**STUDY MATERIAL**

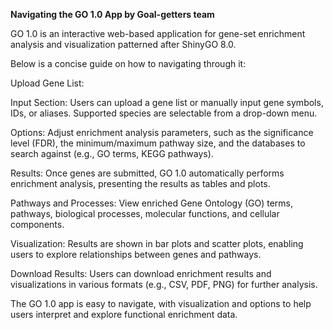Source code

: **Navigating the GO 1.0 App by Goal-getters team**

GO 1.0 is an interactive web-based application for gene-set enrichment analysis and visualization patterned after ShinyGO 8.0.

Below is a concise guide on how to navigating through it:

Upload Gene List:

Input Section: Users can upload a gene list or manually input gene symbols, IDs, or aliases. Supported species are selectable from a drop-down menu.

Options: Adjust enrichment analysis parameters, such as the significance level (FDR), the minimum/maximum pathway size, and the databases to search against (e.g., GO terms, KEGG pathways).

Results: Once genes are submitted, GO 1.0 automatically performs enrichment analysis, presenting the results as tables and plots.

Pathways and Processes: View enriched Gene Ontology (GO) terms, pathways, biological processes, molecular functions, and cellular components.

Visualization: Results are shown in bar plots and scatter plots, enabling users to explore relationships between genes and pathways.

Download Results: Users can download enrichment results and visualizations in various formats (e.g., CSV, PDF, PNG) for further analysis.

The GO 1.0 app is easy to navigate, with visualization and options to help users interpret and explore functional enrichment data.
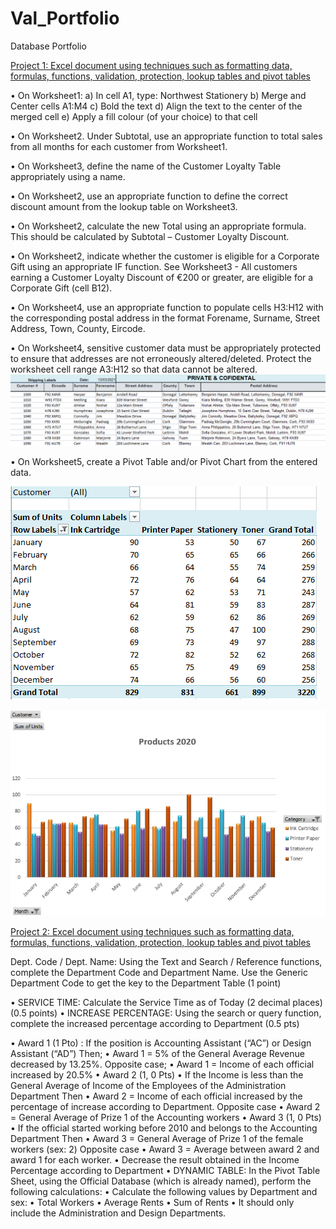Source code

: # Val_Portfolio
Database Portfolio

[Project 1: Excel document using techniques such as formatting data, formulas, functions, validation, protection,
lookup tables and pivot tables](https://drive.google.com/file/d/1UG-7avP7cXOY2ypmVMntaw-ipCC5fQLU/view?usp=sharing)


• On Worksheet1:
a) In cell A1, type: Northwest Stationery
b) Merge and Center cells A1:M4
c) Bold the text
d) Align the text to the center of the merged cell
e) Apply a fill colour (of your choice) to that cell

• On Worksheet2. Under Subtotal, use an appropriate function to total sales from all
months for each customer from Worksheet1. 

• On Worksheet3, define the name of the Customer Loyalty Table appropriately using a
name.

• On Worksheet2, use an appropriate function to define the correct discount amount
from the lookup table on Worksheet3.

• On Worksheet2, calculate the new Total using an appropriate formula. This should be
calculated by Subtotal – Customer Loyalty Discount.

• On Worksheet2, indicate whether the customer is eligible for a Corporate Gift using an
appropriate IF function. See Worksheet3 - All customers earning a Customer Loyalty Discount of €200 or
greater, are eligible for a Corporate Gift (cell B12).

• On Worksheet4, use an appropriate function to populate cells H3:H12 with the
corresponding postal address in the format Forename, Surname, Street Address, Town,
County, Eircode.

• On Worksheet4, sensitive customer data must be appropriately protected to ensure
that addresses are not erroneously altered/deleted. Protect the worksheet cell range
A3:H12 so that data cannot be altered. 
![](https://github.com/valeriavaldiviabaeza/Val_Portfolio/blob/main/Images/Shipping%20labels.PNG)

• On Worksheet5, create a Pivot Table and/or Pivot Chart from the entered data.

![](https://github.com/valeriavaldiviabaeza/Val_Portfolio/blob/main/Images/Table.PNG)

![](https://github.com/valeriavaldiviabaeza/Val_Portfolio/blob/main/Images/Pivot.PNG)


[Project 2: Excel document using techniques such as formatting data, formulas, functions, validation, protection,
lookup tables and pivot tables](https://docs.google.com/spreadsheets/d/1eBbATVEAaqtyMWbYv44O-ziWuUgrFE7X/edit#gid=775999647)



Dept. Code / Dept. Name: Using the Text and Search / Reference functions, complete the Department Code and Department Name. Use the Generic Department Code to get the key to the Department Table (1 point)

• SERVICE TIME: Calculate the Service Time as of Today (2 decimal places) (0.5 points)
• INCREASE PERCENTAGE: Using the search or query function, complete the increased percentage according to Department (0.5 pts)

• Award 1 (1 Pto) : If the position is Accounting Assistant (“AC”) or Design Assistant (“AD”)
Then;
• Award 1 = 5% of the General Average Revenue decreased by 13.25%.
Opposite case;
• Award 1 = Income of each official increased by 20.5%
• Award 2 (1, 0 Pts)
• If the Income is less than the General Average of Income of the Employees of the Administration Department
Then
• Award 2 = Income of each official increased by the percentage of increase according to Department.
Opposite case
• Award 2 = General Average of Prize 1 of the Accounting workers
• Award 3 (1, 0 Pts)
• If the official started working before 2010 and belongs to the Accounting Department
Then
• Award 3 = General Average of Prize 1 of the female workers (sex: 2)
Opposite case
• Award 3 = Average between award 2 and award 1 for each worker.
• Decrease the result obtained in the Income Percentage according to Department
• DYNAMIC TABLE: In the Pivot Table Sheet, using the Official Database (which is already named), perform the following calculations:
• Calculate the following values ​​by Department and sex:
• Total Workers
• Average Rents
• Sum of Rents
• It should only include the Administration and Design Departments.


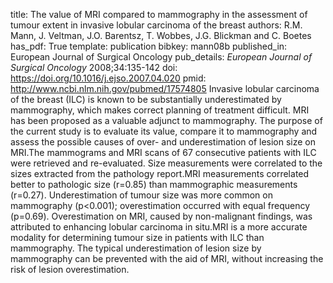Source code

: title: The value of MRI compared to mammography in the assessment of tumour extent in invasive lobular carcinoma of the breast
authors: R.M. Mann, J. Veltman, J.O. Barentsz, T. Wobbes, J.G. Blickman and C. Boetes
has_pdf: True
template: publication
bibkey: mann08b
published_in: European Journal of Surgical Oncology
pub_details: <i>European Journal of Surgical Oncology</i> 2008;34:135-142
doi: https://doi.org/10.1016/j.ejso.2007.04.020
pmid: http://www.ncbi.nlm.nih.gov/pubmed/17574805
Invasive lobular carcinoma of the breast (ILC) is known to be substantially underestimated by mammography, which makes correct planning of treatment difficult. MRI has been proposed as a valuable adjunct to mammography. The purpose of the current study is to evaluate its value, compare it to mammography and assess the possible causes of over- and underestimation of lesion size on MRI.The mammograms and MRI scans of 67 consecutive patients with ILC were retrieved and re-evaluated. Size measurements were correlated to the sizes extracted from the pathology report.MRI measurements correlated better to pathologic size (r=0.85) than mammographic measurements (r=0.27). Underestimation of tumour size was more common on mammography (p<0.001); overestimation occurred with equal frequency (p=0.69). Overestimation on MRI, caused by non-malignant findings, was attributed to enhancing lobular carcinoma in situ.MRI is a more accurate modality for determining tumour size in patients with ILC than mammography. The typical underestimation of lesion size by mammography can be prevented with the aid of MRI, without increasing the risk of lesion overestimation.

**REQUIREMENT**
Leave every image out and retype the entries above word for word.

**SOLUTION TO THE PROBLEM**
Source code

: **Navigating the GO 1.0 App by Goal-getters team**

GO 1.0 is an interactive web-based application for gene-set enrichment analysis and visualization patterned after ShinyGO 8.0.

Below is a concise guide on how to navigating through it:

Upload Gene List:

Input Section: Users can upload a gene list or manually input gene symbols, IDs, or aliases. Supported species are selectable from a drop-down menu.

Options: Adjust enrichment analysis parameters, such as the significance level (FDR), the minimum/maximum pathway size, and the databases to search against (e.g., GO terms, KEGG pathways).

Results: Once genes are submitted, GO 1.0 automatically performs enrichment analysis, presenting the results as tables and plots.

Pathways and Processes: View enriched Gene Ontology (GO) terms, pathways, biological processes, molecular functions, and cellular components.

Visualization: Results are shown in bar plots and scatter plots, enabling users to explore relationships between genes and pathways.

Download Results: Users can download enrichment results and visualizations in various formats (e.g., CSV, PDF, PNG) for further analysis.

The GO 1.0 app is easy to navigate, with visualization and options to help users interpret and explore functional enrichment data.
Source code

: # Val_Portfolio
Database Portfolio

[Project 1: Excel document using techniques such as formatting data, formulas, functions, validation, protection,
lookup tables and pivot tables](https://drive.google.com/file/d/1UG-7avP7cXOY2ypmVMntaw-ipCC5fQLU/view?usp=sharing)


• On Worksheet1:
a) In cell A1, type: Northwest Stationery
b) Merge and Center cells A1:M4
c) Bold the text
d) Align the text to the center of the merged cell
e) Apply a fill colour (of your choice) to that cell

• On Worksheet2. Under Subtotal, use an appropriate function to total sales from all
months for each customer from Worksheet1. 

• On Worksheet3, define the name of the Customer Loyalty Table appropriately using a
name.

• On Worksheet2, use an appropriate function to define the correct discount amount
from the lookup table on Worksheet3.

• On Worksheet2, calculate the new Total using an appropriate formula. This should be
calculated by Subtotal – Customer Loyalty Discount.

• On Worksheet2, indicate whether the customer is eligible for a Corporate Gift using an
appropriate IF function. See Worksheet3 - All customers earning a Customer Loyalty Discount of €200 or
greater, are eligible for a Corporate Gift (cell B12).

• On Worksheet4, use an appropriate function to populate cells H3:H12 with the
corresponding postal address in the format Forename, Surname, Street Address, Town,
County, Eircode.

• On Worksheet4, sensitive customer data must be appropriately protected to ensure
that addresses are not erroneously altered/deleted. Protect the worksheet cell range
A3:H12 so that data cannot be altered. 
![](https://github.com/valeriavaldiviabaeza/Val_Portfolio/blob/main/Images/Shipping%20labels.PNG)

• On Worksheet5, create a Pivot Table and/or Pivot Chart from the entered data.

![](https://github.com/valeriavaldiviabaeza/Val_Portfolio/blob/main/Images/Table.PNG)

![](https://github.com/valeriavaldiviabaeza/Val_Portfolio/blob/main/Images/Pivot.PNG)


[Project 2: Excel document using techniques such as formatting data, formulas, functions, validation, protection,
lookup tables and pivot tables](https://docs.google.com/spreadsheets/d/1eBbATVEAaqtyMWbYv44O-ziWuUgrFE7X/edit#gid=775999647)



Dept. Code / Dept. Name: Using the Text and Search / Reference functions, complete the Department Code and Department Name. Use the Generic Department Code to get the key to the Department Table (1 point)

• SERVICE TIME: Calculate the Service Time as of Today (2 decimal places) (0.5 points)
• INCREASE PERCENTAGE: Using the search or query function, complete the increased percentage according to Department (0.5 pts)

• Award 1 (1 Pto) : If the position is Accounting Assistant (“AC”) or Design Assistant (“AD”)
Then;
• Award 1 = 5% of the General Average Revenue decreased by 13.25%.
Opposite case;
• Award 1 = Income of each official increased by 20.5%
• Award 2 (1, 0 Pts)
• If the Income is less than the General Average of Income of the Employees of the Administration Department
Then
• Award 2 = Income of each official increased by the percentage of increase according to Department.
Opposite case
• Award 2 = General Average of Prize 1 of the Accounting workers
• Award 3 (1, 0 Pts)
• If the official started working before 2010 and belongs to the Accounting Department
Then
• Award 3 = General Average of Prize 1 of the female workers (sex: 2)
Opposite case
• Award 3 = Average between award 2 and award 1 for each worker.
• Decrease the result obtained in the Income Percentage according to Department
• DYNAMIC TABLE: In the Pivot Table Sheet, using the Official Database (which is already named), perform the following calculations:
• Calculate the following values ​​by Department and sex:
• Total Workers
• Average Rents
• Sum of Rents
• It should only include the Administration and Design Departments.


Source code

: title: The value of MRI compared to mammography in the assessment of tumour extent in invasive lobular carcinoma of the breast
authors: R.M. Mann, J. Veltman, J.O. Barentsz, T. Wobbes, J.G. Blickman and C. Boetes
has_pdf: True
template: publication
bibkey: mann08b
published_in: European Journal of Surgical Oncology
pub_details: <i>European Journal of Surgical Oncology</i> 2008;34:135-142
doi: https://doi.org/10.1016/j.ejso.2007.04.020
pmid: http://www.ncbi.nlm.nih.gov/pubmed/17574805
Invasive lobular carcinoma of the breast (ILC) is known to be substantially underestimated by mammography, which makes correct planning of treatment difficult. MRI has been proposed as a valuable adjunct to mammography. The purpose of the current study is to evaluate its value, compare it to mammography and assess the possible causes of over- and underestimation of lesion size on MRI.The mammograms and MRI scans of 67 consecutive patients with ILC were retrieved and re-evaluated. Size measurements were correlated to the sizes extracted from the pathology report.MRI measurements correlated better to pathologic size (r=0.85) than mammographic measurements (r=0.27). Underestimation of tumour size was more common on mammography (p<0.001); overestimation occurred with equal frequency (p=0.69). Overestimation on MRI, caused by non-malignant findings, was attributed to enhancing lobular carcinoma in situ.MRI is a more accurate modality for determining tumour size in patients with ILC than mammography. The typical underestimation of lesion size by mammography can be prevented with the aid of MRI, without increasing the risk of lesion overestimation.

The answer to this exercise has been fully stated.